Tensions and Growing Pains in the Kernel Community
The introduction of Rust has not been without friction. Some longtime kernel maintainers have expressed concern about the added complexity of supporting two languages, the learning curve associated with Rust’s ownership and borrowing model, and the potential for a cultural divide between C and Rust developers. In 2024, several high-profile mailing list discussions revealed tensions around the pace of Rust integration, with some subsystem maintainers pushing back against Rust patches in their domains. Torvalds himself has taken a measured approach, generally supporting Rust’s inclusion while acknowledging that the transition will take years and must respect the existing development culture.
The governance challenge is real. The Linux kernel’s development model relies on a distributed hierarchy of maintainers, each responsible for specific subsystems. Introducing Rust means that maintainers must either learn the language themselves or accept contributions they cannot fully review — a proposition that runs counter to the kernel’s rigorous code review culture. The Rust-for-Linux team has worked to mitigate this by providing extensive documentation, mentorship, and by focusing initial efforts on new drivers and modules rather than rewriting existing C code.
What Linux 7.0 Could Look Like
If current development cadences hold, Linux 7.0 could arrive in late 2025 or early 2026. By that point, the kernel is expected to contain significantly more Rust code than it does today, potentially including production-ready drivers for hardware used in data centers and mobile devices. The Apple M-series GPU driver, written in Rust by Asahi Linux developer Asahi Lina, has become one of the most prominent examples of Rust’s viability for complex, performance-sensitive kernel work. Its continued maturation could serve as a powerful proof point by the time 7.0 ships.
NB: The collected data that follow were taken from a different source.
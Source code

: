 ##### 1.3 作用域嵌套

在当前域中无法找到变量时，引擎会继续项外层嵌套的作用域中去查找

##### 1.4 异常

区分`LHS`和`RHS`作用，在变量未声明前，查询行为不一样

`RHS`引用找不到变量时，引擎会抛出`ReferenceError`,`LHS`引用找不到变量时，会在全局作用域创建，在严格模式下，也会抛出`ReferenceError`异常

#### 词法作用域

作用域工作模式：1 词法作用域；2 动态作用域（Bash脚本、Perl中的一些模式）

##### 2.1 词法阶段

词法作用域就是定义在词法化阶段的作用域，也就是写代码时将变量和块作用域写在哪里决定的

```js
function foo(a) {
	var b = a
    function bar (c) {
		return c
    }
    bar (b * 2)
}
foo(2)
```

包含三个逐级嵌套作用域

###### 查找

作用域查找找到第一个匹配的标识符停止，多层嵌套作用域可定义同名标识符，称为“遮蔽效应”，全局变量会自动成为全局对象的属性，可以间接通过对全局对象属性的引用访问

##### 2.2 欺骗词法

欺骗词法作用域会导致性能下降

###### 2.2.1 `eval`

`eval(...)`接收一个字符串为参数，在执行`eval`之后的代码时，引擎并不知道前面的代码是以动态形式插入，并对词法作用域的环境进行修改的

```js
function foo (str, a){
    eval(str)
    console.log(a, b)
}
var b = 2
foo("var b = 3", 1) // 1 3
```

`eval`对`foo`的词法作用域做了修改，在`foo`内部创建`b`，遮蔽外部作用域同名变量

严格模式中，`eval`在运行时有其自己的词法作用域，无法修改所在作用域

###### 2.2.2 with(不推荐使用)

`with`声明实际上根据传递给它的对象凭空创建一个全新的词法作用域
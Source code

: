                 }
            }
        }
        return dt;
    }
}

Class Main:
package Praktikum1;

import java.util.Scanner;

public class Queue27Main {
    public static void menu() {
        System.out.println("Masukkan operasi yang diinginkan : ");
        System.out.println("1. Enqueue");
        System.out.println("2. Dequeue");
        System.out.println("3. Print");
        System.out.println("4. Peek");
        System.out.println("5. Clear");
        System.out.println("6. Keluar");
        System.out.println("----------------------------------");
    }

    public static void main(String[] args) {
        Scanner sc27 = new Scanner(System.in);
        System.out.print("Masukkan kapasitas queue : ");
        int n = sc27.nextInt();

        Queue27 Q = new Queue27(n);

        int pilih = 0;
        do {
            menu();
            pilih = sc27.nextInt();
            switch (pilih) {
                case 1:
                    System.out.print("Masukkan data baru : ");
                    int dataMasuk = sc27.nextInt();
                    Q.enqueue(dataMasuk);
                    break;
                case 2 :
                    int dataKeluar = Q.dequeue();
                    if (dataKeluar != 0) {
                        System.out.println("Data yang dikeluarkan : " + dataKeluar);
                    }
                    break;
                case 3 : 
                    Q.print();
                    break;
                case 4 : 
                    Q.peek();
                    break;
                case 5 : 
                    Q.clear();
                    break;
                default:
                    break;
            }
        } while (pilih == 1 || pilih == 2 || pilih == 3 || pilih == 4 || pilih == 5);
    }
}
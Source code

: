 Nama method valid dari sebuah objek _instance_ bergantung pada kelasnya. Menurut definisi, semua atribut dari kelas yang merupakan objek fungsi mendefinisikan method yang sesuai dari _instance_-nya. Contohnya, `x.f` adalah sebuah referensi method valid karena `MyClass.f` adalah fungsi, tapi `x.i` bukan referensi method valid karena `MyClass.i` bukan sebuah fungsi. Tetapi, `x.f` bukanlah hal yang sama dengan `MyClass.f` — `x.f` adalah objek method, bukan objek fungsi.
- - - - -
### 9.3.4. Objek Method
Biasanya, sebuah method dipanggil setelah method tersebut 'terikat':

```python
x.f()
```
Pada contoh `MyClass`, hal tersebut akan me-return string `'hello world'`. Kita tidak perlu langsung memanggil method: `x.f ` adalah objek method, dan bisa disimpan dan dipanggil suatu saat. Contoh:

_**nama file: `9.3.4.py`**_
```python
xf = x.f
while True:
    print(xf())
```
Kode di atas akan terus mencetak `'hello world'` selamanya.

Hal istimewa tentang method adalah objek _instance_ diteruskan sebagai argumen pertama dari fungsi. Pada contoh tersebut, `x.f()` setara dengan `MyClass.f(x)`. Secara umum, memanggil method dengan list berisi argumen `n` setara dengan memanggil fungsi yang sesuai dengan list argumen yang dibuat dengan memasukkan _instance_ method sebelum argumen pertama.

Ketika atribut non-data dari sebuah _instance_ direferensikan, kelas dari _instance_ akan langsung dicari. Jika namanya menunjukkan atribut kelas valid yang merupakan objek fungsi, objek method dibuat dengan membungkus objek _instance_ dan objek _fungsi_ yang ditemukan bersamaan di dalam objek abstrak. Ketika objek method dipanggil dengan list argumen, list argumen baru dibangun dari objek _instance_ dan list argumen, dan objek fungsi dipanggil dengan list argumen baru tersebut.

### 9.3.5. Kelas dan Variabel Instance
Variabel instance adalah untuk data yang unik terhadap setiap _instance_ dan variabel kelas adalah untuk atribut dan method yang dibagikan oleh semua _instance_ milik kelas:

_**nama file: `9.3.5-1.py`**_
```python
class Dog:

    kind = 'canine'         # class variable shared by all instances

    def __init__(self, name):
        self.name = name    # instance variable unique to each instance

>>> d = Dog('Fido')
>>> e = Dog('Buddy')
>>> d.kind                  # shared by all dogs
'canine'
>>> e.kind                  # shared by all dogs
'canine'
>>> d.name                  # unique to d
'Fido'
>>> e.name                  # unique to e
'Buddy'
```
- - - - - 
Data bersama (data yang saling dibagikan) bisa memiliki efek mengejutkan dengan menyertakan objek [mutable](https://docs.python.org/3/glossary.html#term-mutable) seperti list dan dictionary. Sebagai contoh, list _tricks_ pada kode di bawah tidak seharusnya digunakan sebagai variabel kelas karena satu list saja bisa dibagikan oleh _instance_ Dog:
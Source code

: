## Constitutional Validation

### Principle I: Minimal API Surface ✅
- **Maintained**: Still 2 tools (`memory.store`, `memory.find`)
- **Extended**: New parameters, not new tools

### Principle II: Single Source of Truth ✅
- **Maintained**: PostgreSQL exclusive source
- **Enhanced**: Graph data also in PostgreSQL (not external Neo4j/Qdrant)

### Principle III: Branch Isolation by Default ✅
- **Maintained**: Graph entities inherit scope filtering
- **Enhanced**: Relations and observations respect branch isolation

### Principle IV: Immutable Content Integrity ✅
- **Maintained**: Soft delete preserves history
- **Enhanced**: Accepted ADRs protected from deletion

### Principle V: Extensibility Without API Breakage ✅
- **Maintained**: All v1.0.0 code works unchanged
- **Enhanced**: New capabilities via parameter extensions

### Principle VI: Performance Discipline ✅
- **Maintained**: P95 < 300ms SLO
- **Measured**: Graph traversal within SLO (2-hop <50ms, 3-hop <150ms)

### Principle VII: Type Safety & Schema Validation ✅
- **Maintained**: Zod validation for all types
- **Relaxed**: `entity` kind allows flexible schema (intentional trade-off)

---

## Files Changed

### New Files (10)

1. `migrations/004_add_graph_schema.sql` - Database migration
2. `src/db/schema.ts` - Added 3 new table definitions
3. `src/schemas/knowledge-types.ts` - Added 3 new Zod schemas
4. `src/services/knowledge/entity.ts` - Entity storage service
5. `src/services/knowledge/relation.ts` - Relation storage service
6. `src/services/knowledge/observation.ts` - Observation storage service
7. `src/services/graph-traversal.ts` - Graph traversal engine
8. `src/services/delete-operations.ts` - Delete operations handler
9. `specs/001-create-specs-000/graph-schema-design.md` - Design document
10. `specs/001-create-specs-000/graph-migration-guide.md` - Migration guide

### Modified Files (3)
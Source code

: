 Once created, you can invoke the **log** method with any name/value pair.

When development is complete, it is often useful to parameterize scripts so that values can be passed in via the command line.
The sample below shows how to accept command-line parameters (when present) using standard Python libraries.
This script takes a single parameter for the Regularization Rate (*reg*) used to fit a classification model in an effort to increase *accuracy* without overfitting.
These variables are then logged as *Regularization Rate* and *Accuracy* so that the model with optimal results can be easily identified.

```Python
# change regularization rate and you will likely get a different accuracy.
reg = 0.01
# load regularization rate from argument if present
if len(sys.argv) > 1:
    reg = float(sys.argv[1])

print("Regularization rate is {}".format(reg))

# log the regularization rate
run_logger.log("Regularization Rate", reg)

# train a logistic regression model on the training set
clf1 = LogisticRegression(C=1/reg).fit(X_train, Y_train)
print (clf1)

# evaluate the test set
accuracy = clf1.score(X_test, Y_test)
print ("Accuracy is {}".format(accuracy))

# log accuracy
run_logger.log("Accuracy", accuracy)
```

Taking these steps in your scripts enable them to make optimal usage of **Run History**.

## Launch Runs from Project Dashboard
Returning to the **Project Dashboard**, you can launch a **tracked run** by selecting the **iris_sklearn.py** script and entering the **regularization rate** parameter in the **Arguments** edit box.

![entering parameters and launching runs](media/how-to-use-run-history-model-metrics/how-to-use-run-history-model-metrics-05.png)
Beyond Rust, the 7.0 kernel will likely incorporate advances in scheduler design — including continued refinement of the EEVDF (Earliest Eligible Virtual Deadline First) scheduler that replaced the longstanding CFS in Linux 6.6 — as well as improvements to io_uring, the high-performance asynchronous I/O framework that has become critical for modern database and networking workloads. Support for emerging hardware architectures, including RISC-V, is also expected to deepen, further broadening the kernel’s reach across the computing spectrum.
The Symbolic Weight of a Version Number
For industry insiders, the move to Linux 7.0 is less about the number itself and more about what the kernel contains when it arrives. The version bump will be, as Torvalds has always insisted, a housekeeping decision. But the kernel that carries that number will be materially different from the one that launched the 6.x series. It will be a kernel in which Rust is no longer experimental but operational, in which memory safety is an engineering priority endorsed by governments and corporations alike, and in which the community has navigated — however imperfectly — one of the most significant technical transitions in its history.
The Linux kernel has always evolved incrementally, absorbing new technologies and adapting to new demands without the dramatic ruptures that characterize some commercial software projects. Linux 7.0 will be no exception in form. But in substance, it may represent the moment when the kernel’s future as a multilingual, memory-safe operating system foundation becomes irreversible. For the companies, developers, and institutions that depend on Linux — which is to say, virtually all of them — that is a development worth watching closely.